== Raw data

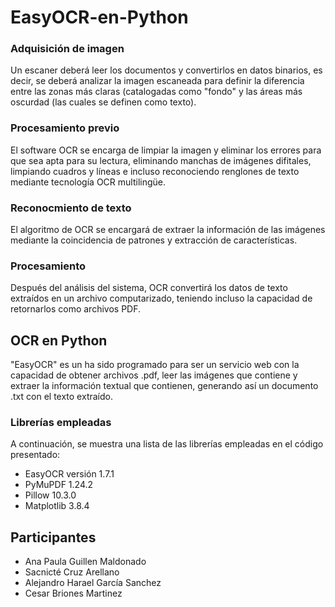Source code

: # EasyOCR-en-Python
### Adquisición de imagen
Un escaner deberá leer los documentos y convertirlos en datos binarios, es decir, se deberá analizar la imagen escaneada para definir la diferencia entre las zonas más claras (catalogadas como "fondo" y las áreas más oscurdad (las cuales se definen como texto).

### Procesamiento previo

El software OCR se encarga de limpiar la imagen y eliminar los errores para que sea apta para su lectura, eliminando manchas de imágenes difitales, limpiando cuadros y líneas e incluso reconociendo renglones de texto mediante tecnología OCR multilingüe.

### Reconocmiento de texto

El algoritmo de OCR se encargará de extraer la información de las imágenes mediante la coincidencia de patrones y extracción de características.

### Procesamiento

Después del análisis del sistema, OCR convertirá los datos de texto extraídos en un archivo computarizado, teniendo incluso la capacidad de retornarlos como archivos PDF.

## OCR en Python

"EasyOCR" es un ha sido programado para ser un servicio web con la capacidad de obtener archivos .pdf, leer las imágenes que contiene y extraer la información textual que contienen, generando así un documento .txt con el texto extraído.

### Librerías empleadas

A continuación, se muestra una lista de las librerías empleadas en el código presentado:

- EasyOCR versión 1.7.1
- PyMuPDF 1.24.2
- Pillow 10.3.0
- Matplotlib 3.8.4

## Participantes

- Ana Paula Guillen Maldonado
- Sacnicté Cruz Arellano
- Alejandro Harael García Sanchez
- Cesar Briones Martinez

====

### Exercise objective
Your answer must be the lines from the one containing "- EasyOCR versión 1.7.1" through the last line of the entries, copied exactly, with no other lines.

### Answer space
- EasyOCR versión 1.7.1
- PyMuPDF 1.24.2
- Pillow 10.3.0
- Matplotlib 3.8.4

## Participantes

- Ana Paula Guillen Maldonado
- Sacnicté Cruz Arellano
- Alejandro Harael García Sanchez
- Cesar Briones Martinez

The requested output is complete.